Le coup d’envoi de la 2ème édition de la semaine scientifique de l’Académie algérienne des sciences et des technologies (AAST) a été donné, samedi, à l’université Mohamed-Cherif Messaâdia de Souk Ahras, en présence d’étudiants, de chercheurs et de professeurs, rapporte l’agence APS.
Par R. R.
Le Pr Mohamed‑Hichem Kara, président de l’AAST, poursuit la même source, a souligné, en ouverture de cet événement organisé sous le haut patronage du président de la République, M. Abdelmadjid Tebboune, dans le cadre de la célébration de la Youm El Ilm (journée du savoir), que le lancement de cette manifestation à Souk Ahras est ‘’porteur de significations historiques profondes, étant donné que l’antique Thagaste est, depuis les temps anciens, un berceau de la science’’.
L’excellence moderne renoue avec l’antique Madaure
Il a également mis en avant les «contributions de l’université Numide de Madaure (dont les vestiges sont visibles près de M’daourouch) en matière de formation de grands scientifiques et philosophes tels que saint Augustin, dont l’influence a traversé les générations et demeure présente à ce jour».
Le Pr Kara a ajouté que cette initiative scientifique «s’inscrit dans le cadre de la consolidation de la position de l’Algérie dans le domaine de la recherche scientifique et du développement, ainsi que de la promotion de l’esprit d’échange et d’expertise, l’espace qui nous réunit regroupant des élites et des compétences, et constituant une opportunité de contacts entre les différents acteurs, soutenant ainsi la dynamique scientifique nationale».
En effet, longtemps perçue comme une simple ville frontalière, Souk Ahras s’impose aujourd’hui comme un carrefour scientifique incontournable en Algérie.

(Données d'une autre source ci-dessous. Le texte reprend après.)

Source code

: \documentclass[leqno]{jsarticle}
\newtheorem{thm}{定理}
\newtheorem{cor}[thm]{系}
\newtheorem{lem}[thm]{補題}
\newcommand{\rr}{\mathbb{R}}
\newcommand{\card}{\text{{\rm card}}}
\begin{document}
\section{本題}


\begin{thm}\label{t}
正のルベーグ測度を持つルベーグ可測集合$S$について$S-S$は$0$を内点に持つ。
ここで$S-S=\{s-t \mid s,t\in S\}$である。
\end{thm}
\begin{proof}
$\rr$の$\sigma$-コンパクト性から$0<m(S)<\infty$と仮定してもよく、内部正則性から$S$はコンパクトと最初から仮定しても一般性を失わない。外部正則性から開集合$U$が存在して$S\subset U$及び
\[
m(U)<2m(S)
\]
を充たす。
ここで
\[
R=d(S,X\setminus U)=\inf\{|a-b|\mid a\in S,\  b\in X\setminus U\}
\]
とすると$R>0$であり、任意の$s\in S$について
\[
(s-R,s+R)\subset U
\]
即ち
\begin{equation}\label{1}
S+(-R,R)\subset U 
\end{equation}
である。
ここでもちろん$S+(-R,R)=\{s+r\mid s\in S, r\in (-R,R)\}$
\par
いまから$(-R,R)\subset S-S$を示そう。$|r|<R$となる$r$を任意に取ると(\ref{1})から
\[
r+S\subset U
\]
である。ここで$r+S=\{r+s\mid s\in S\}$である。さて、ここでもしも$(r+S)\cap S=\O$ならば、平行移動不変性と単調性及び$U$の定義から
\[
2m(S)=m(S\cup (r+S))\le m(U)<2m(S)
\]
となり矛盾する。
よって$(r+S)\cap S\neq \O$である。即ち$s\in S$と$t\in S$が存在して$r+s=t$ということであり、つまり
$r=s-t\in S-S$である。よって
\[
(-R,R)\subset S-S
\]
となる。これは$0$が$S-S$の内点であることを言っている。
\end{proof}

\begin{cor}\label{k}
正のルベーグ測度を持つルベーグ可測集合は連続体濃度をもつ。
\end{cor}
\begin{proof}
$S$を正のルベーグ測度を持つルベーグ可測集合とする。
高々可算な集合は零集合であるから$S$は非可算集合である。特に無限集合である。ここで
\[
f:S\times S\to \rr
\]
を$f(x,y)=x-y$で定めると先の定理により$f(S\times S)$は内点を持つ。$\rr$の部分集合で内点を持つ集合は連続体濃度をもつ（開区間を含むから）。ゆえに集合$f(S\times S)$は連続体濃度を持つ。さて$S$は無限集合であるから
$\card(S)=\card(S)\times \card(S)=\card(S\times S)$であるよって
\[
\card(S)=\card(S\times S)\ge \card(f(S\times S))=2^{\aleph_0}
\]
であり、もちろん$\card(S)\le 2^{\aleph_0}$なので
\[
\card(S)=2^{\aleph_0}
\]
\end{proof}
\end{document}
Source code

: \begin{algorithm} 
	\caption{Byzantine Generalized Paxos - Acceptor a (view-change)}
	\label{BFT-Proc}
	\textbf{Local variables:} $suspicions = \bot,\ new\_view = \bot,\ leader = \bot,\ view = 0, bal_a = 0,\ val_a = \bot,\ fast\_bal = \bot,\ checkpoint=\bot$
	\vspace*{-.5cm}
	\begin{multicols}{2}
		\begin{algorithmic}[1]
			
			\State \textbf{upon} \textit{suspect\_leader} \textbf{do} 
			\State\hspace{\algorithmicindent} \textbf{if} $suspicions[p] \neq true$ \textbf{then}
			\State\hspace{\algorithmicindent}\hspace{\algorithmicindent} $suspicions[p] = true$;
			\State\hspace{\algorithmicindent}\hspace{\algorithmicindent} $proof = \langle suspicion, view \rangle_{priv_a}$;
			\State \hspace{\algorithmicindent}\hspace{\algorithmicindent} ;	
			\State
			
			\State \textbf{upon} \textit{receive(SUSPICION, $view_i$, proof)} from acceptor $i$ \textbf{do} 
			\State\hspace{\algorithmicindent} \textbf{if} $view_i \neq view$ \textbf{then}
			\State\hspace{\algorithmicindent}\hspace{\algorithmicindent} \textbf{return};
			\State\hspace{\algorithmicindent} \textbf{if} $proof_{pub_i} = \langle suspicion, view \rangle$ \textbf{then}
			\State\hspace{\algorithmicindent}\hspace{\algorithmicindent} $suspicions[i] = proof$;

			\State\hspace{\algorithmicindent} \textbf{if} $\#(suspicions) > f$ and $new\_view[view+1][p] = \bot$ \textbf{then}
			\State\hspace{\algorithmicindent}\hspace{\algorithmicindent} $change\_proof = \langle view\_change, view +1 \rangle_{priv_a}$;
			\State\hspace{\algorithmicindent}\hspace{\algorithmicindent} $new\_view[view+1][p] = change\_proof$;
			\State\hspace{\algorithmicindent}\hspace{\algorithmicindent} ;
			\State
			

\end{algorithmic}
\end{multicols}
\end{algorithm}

L’accueil actuel de la 2e édition de la semaine scientifique de l’Académie algérienne des sciences et des technologies (AAST) vient confirmer une ascension académique fulgurante, portée par l’Université Mohamed‑Chérif Messaadia.
Une ascension fulgurante dans les classements
L’établissement n’est plus un simple acteur régional. En 2024, il a franchi un palier décisif en se hissant à la 5e place nationale du prestigieux classement SCImago, devançant des pôles historiques.
Cette performance, couplée à une entrée remarquée dans le Top 20 algérien du Times Higher Education pour le monde arabe, témoigne d’une stratégie axée sur la qualité des publications et l’innovation.
Les laboratoires de la ville ne se contentent plus de théorie ; ils s’attaquent aux défis du territoire, de la gestion du bassin de la Medjerda à l’amélioration génétique des céréales.
L’héritage de la «première université au monde»
Cette vitalité moderne puise sa force dans une terre qui a vu naître l’élite intellectuelle de l’Antiquité. Souk Ahras est l’héritière de Madaure (M’daourouch), célèbre pour avoir abrité ce que les historiens décrivent comme l’une des premières universités de l’humanité.
C’est ici que le génie d’Apulée a fleuri et que Saint Augustin a forgé ses premières armes intellectuelles. Ce passé prestigieux n’est pas qu’un souvenir : il constitue le socle d’une identité scientifique qui attire désormais chercheurs et experts internationaux.
Un pôle d’avenir
En conjuguant cet héritage millénaire aux exigences de la recherche technologique actuelle, Souk Ahras redéfinit sa réputation.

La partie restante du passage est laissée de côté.